(Data records)

++++++

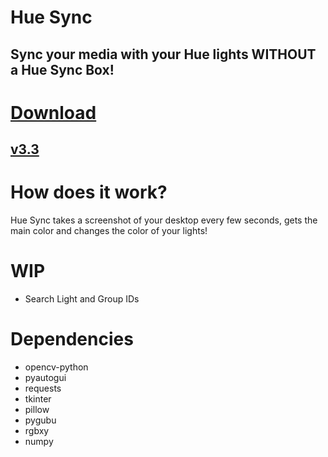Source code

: # Hue Sync
## Sync your media with your Hue lights WITHOUT a Hue Sync Box!

# [Download](https://github.com/TimTrayler/hue-sync/releases/latest/download/hue-sync.zip)
## [v3.3](https://github.com/TimTrayler/hue-sync/releases/latest)

# How does it work?
Hue Sync takes a screenshot of your desktop every few seconds, gets the main color and changes the color of your lights!

# WIP
- Search Light and Group IDs

# Dependencies
- opencv-python
- pyautogui
- requests
- tkinter
- pillow
- pygubu
- rgbxy
- numpy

++++++

(Your assignment)
An exact reprint of every record is required, with the pictures omitted.

(Solution to this problem)
Source code

: # Hue Sync
## Sync your media with your Hue lights WITHOUT a Hue Sync Box!

# [Download](https://github.com/TimTrayler/hue-sync/releases/latest/download/hue-sync.zip)
## [v3.3](https://github.com/TimTrayler/hue-sync/releases/latest)

# How does it work?
Hue Sync takes a screenshot of your desktop every few seconds, gets the main color and changes the color of your lights!

# WIP
- Search Light and Group IDs

# Dependencies
- opencv-python
- pyautogui
- requests
- tkinter
- pillow
- pygubu
- rgbxy
- numpy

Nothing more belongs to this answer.